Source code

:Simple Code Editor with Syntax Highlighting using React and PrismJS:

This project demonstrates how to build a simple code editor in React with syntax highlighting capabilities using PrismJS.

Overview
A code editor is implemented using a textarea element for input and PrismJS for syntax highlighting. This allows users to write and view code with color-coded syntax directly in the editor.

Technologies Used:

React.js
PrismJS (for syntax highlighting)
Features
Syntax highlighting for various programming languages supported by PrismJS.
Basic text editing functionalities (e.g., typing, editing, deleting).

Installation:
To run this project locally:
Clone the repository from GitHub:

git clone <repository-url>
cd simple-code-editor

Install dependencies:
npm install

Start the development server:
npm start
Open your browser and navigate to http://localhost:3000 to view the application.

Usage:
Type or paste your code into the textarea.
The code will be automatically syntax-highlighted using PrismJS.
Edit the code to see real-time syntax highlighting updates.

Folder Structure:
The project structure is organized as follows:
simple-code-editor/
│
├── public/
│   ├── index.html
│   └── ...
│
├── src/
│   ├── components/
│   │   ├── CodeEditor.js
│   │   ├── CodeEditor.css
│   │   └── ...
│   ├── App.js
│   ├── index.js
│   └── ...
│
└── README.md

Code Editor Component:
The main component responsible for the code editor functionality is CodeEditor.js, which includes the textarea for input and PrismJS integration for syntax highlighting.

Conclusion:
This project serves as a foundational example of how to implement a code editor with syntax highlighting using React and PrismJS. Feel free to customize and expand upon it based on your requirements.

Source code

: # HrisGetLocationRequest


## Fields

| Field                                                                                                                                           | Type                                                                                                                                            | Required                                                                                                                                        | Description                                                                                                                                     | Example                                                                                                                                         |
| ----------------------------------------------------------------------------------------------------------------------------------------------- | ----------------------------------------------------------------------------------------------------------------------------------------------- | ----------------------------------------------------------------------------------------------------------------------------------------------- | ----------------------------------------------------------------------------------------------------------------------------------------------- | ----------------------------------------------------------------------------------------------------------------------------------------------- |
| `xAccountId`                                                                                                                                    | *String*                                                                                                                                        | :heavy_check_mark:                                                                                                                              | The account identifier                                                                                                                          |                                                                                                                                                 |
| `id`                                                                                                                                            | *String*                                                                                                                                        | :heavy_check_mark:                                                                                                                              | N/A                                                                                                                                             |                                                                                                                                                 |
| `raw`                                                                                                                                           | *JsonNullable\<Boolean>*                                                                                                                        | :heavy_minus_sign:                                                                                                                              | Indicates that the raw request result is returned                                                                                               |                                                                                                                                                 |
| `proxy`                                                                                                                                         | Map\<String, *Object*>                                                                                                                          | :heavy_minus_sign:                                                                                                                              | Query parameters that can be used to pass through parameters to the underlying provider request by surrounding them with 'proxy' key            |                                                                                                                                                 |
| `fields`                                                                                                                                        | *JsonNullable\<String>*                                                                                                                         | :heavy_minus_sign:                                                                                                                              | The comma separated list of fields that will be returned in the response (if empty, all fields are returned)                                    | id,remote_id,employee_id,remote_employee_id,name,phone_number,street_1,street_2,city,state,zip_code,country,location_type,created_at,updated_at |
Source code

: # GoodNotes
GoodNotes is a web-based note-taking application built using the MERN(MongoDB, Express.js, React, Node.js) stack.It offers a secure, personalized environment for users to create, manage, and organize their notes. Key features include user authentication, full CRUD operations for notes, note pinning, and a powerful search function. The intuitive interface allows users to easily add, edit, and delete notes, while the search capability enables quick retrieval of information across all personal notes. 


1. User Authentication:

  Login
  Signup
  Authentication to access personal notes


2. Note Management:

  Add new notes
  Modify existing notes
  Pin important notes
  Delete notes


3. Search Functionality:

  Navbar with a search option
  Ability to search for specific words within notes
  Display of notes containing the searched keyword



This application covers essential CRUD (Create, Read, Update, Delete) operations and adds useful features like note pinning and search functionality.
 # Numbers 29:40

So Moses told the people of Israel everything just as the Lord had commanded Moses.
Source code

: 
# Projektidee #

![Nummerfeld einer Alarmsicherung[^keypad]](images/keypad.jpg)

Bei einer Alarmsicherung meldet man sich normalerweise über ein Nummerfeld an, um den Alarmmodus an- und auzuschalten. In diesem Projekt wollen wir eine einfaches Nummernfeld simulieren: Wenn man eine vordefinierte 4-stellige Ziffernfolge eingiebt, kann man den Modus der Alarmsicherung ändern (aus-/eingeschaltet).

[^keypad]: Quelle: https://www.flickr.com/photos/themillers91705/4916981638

******************************

— WHAT YOU NEED TO DO —
Copy all lines of the records that have the string "based" in them.

— TASK RESPONSE —
This project serves as a foundational example of how to implement a code editor with syntax highlighting using React and PrismJS. Feel free to customize and expand upon it based on your requirements.
GoodNotes is a web-based note-taking application built using the MERN(MongoDB, Express.js, React, Node.js) stack.It offers a secure, personalized environment for users to create, manage, and organize their notes. Key features include user authentication, full CRUD operations for notes, note pinning, and a powerful search function. The intuitive interface allows users to easily add, edit, and delete notes, while the search capability enables quick retrieval of information across all personal notes. 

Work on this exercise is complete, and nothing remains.